In 2015 and 2016, we invite you to participate in Operation Welcome Home​, an effort to commemorate the 50th anniversary of the Vietnam War. We hope you will join us in recognizing and thanking America's Vietnam veterans.​

​​For a list of upcoming events, please visit our home page.​ 

Annual Days of Recognition

The United States Congress chose March 25th when it designated a National Medal of Honor Day as the first Medal of Honor awards were made to six members of Andrew's Raiders during the Civil War on March 25, 1863. 2009 Wisconsin Act 144 enacted on March 3, 2010 creates an annual Wisconsin Medal of Honor Day.

The Medal of Honor is the highest military award for bravery that can be conferred on a member of the American armed forces. From the Civil War through the Vietnam War there have been 62 citizens of Wisconsin to receive the Medal of Honor.
To recognize the 1,239 Wisconsin armed forces members who are listed on the Vietnam Memorial Wall in Washington, D.C., and to express pride and gratitude to the veterans of that war, March 29 is designated as “Vietnam Veterans Day” in Wisconsin. The governor shall issue annually a suitable proclamation for the observance of “Vietnam Veterans Day” and request that some portion of the day be used to recall the Vietnam veterans’ accomplishments and to thank those veterans for their service during that war.
Each year, April 9th is set aside to honor the commitment and the sacrifices made by this nation's Prisoners of War. April 9th commemorates the date during World War II in 1942 when the largest number of Americans were captured in the Conquest of Bataan. Thousands of these prisoners died in captivity due to the infamous Bataan Death March and other inhumane treatment at the hands of the enemy.
Pursuant to 2001 Wisconsin Act 20, the State of Wisconsin has declared that April 9th should be annually designated as Prisoners of War Remembrance Day in Wisconsin to recognize the sacrifices of those persons who suffered captivity in foreign countries while in active service with the U.S. Armed Forces.

In the United States, Armed Forces Day is celebrated on the third Saturday in May. It falls near the end of Armed Forces Week, which begins on the second Saturday of May and ends on the third Sunday of May.

First observed on 20 May 1950, the day was created on 31 August 1949, to honor Americans serving in the five U.S. military branches. On August 31, 1949, the Secretary of announced the creation of an Armed Forces Day to replace separate Army, Navy, Marine Corps and Air Force Days. The single day celebration stemmed from the unification of the Armed Forces under the Department of Defense.

Memorial Day began to honor the soldiers who died during the Civil War. Originally known as Decoration Day, it was first officially declared May 5, 1868 by a proclamation of Major General John A. Logan, the first President of the Grand Army of the Republic, by General Order No. 11 declaring May 30th as the day of observance.
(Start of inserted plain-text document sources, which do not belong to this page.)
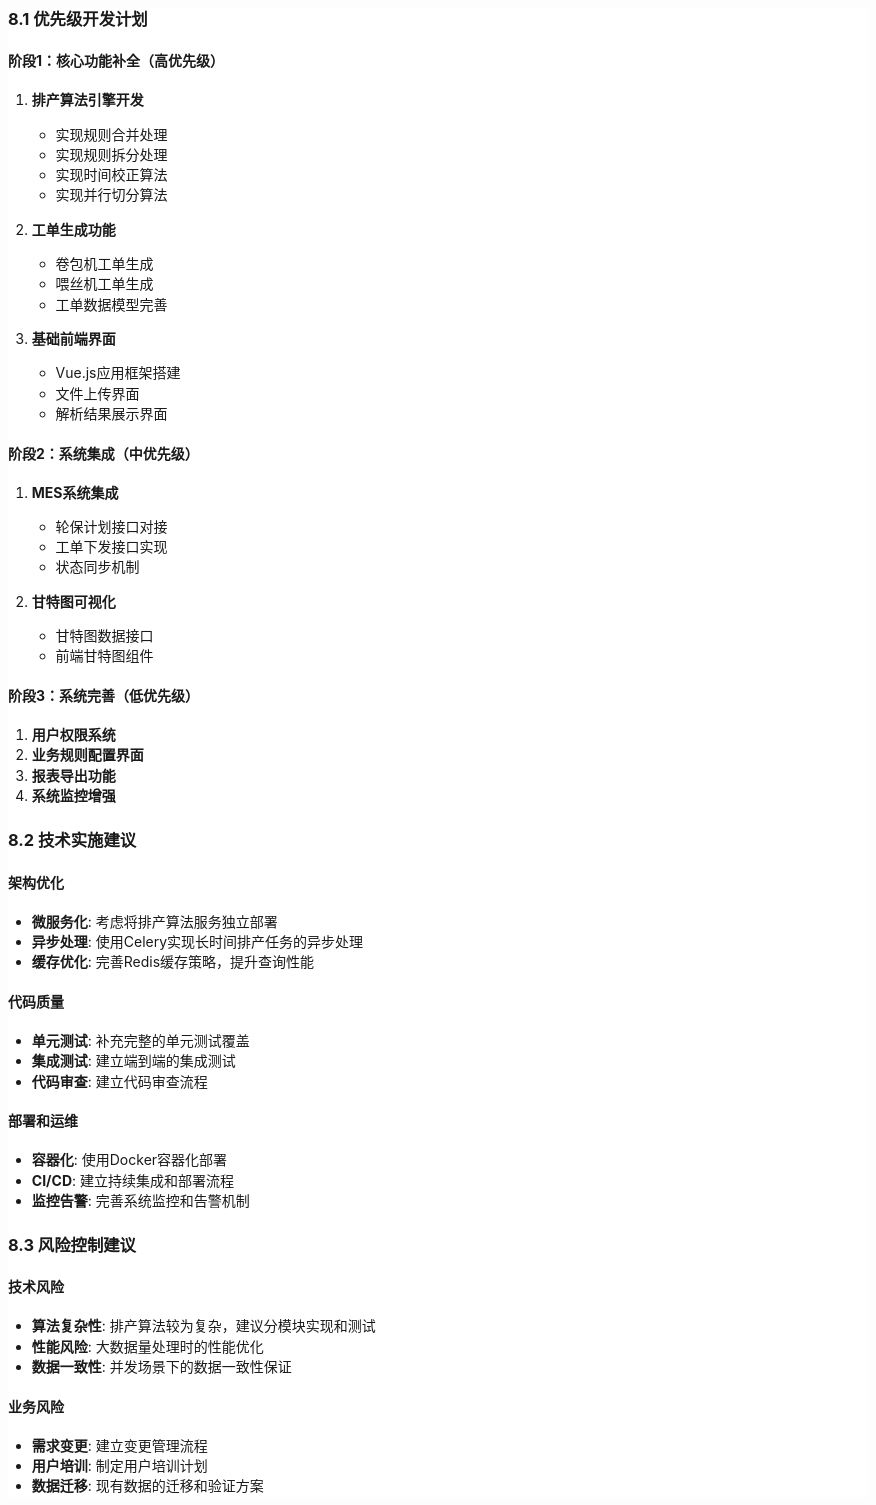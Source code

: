 ### 8.1 优先级开发计划

#### 阶段1：核心功能补全（高优先级）
1. **排产算法引擎开发**
   - 实现规则合并处理
   - 实现规则拆分处理  
   - 实现时间校正算法
   - 实现并行切分算法

2. **工单生成功能**
   - 卷包机工单生成
   - 喂丝机工单生成
   - 工单数据模型完善

3. **基础前端界面**
   - Vue.js应用框架搭建
   - 文件上传界面
   - 解析结果展示界面

#### 阶段2：系统集成（中优先级）
1. **MES系统集成**
   - 轮保计划接口对接
   - 工单下发接口实现
   - 状态同步机制

2. **甘特图可视化**
   - 甘特图数据接口
   - 前端甘特图组件

#### 阶段3：系统完善（低优先级）
1. **用户权限系统**
2. **业务规则配置界面**
3. **报表导出功能**
4. **系统监控增强**

### 8.2 技术实施建议

#### 架构优化
- **微服务化**: 考虑将排产算法服务独立部署
- **异步处理**: 使用Celery实现长时间排产任务的异步处理
- **缓存优化**: 完善Redis缓存策略，提升查询性能

#### 代码质量
- **单元测试**: 补充完整的单元测试覆盖
- **集成测试**: 建立端到端的集成测试
- **代码审查**: 建立代码审查流程

#### 部署和运维
- **容器化**: 使用Docker容器化部署
- **CI/CD**: 建立持续集成和部署流程
- **监控告警**: 完善系统监控和告警机制

### 8.3 风险控制建议

#### 技术风险
- **算法复杂性**: 排产算法较为复杂，建议分模块实现和测试
- **性能风险**: 大数据量处理时的性能优化
- **数据一致性**: 并发场景下的数据一致性保证

#### 业务风险
- **需求变更**: 建立变更管理流程
- **用户培训**: 制定用户培训计划
- **数据迁移**: 现有数据的迁移和验证方案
After World War I, Memorial Day began to honor the fallen from all American wars. It wasn't until 1971 that Congress made Memorial Day a national holiday to be observed on the last Monday of May. On December 28, 2000, President William Clinton signed the "National Moment of Remembrance Act," which designates 3:00 p.m. on Memorial Day each year as the National Moment of Remembrance, in honor of the men and women of the United States who have died in pursuit of peace and freedom. Additionally, the Act created a White House commission on the National Moment of Remembrance to coordinate and encourage Memorial Day events.
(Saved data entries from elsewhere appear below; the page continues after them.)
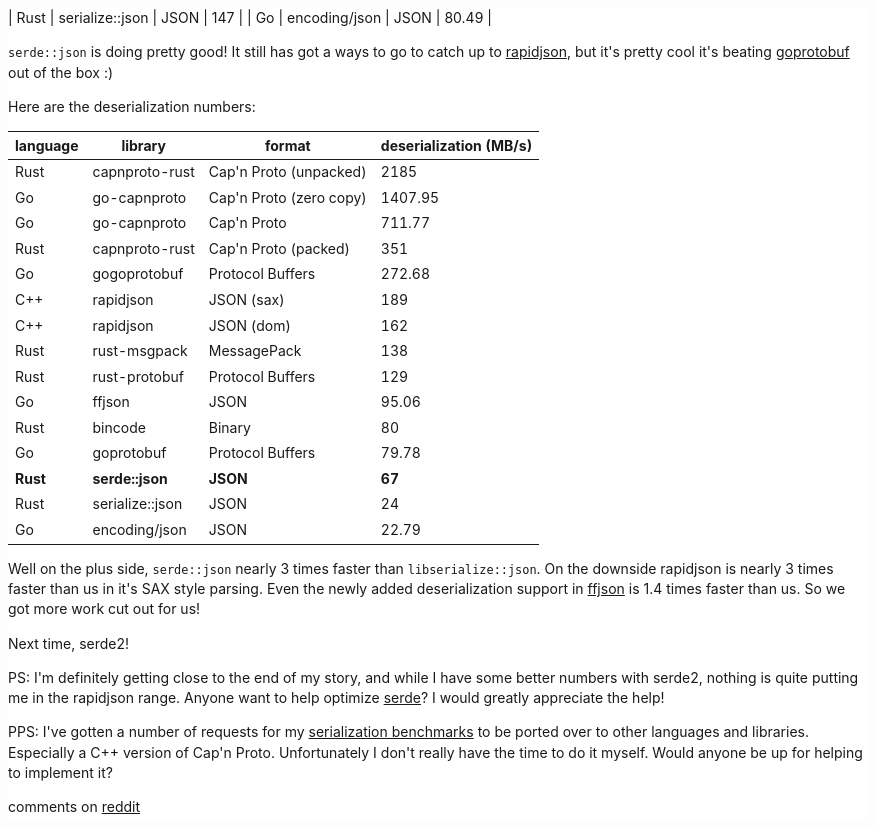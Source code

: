 | Rust     | serialize::json | JSON                   | 147                  |
| Go       | encoding/json   | JSON                   | 80.49                |

`serde::json` is doing pretty good! It still has got a ways to go to catch up
to [rapidjson](https://github.com/miloyip/rapidjson), but it's pretty cool it's
beating [goprotobuf](https://github.com/golang/protobuf) out of the box :)

Here are the deserialization numbers:

| language | library         | format                  | deserialization (MB/s) |
| -------- | --------------- | ----------------------- | ---------------------- |
| Rust     | capnproto-rust  | Cap'n Proto (unpacked)  | 2185                   |
| Go       | go-capnproto    | Cap'n Proto (zero copy) | 1407.95                |
| Go       | go-capnproto    | Cap'n Proto             | 711.77                 |
| Rust     | capnproto-rust  | Cap'n Proto (packed)    | 351                    |
| Go       | gogoprotobuf    | Protocol Buffers        | 272.68                 |
| C++      | rapidjson       | JSON (sax)              | 189                    |
| C++      | rapidjson       | JSON (dom)              | 162                    |
| Rust     | rust-msgpack    | MessagePack             | 138                    |
| Rust     | rust-protobuf   | Protocol Buffers        | 129                    |
| Go       | ffjson          | JSON                    | 95.06                  |
| Rust     | bincode         | Binary                  | 80                     |
| Go       | goprotobuf      | Protocol Buffers        | 79.78                  |
| **Rust** | **serde::json** | **JSON**                | **67**                 |
| Rust     | serialize::json | JSON                    | 24                     |
| Go       | encoding/json   | JSON                    | 22.79                  |

Well on the plus side, `serde::json` nearly 3 times faster than
`libserialize::json`. On the downside rapidjson is nearly 3 times faster than
us in it's SAX style parsing. Even the newly added deserialization support in
[ffjson](https://github.com/pquerna/ffjson) is 1.4 times faster than us. So we
got more work cut out for us!

Next time, serde2!

PS: I'm definitely getting close to the end of my story, and while I have some
better numbers with serde2, nothing is quite putting me in the rapidjson
range. Anyone want to help optimize
[serde](https://github.com/erickt/rust-serde)? I would greatly appreciate the help!

PPS: I've gotten a number of requests for my
[serialization benchmarks](https://github.com/erickt/rust-serialization-benchmarks)
to be ported over to other languages and libraries. Especially a C++ version
of Cap'n Proto. Unfortunately I don't really have the time to do it myself.
Would anyone be up for helping to implement it?

comments on [reddit](https://www.reddit.com/r/rust/comments/2p85za/rewriting_rust_serialization_part_3_introducing/)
Memorial Day Flag Etiquette: On Memorial Day the U.S. flag should be flown at half-staff from sunrise until noon only, then raised briskly to the top of the staff until sunset, in honor of the nation’s battle heroes. To display the flag at half-staff, hoist it to the peak for an instant and lower it to a position half-way between the top and bottom of the staff.

Independence Day, commonly known as the Fourth of July or July Fourth, is a federal holiday commemorating the adoption of the Declaration of Independence on July 4, 1776, declaring independence from Great Britain.

During the American Revolution, the legal separation of the Thirteen Colonies from Great Britain occurred on July 2, 1776, when the Second Continental Congress voted to approve a resolution of independence that had been proposed in June by Richard Henry Lee of Virginia declaring the United States independent from Great Britain. After voting for independence, Congress turned its attention to the Declaration of Independence, a statement explaining this decision, which had been prepared by a Committee of Five, with Thomas Jefferson as its principal author. Congress debated and revised the wording of the Declaration, finally approving it on July 4.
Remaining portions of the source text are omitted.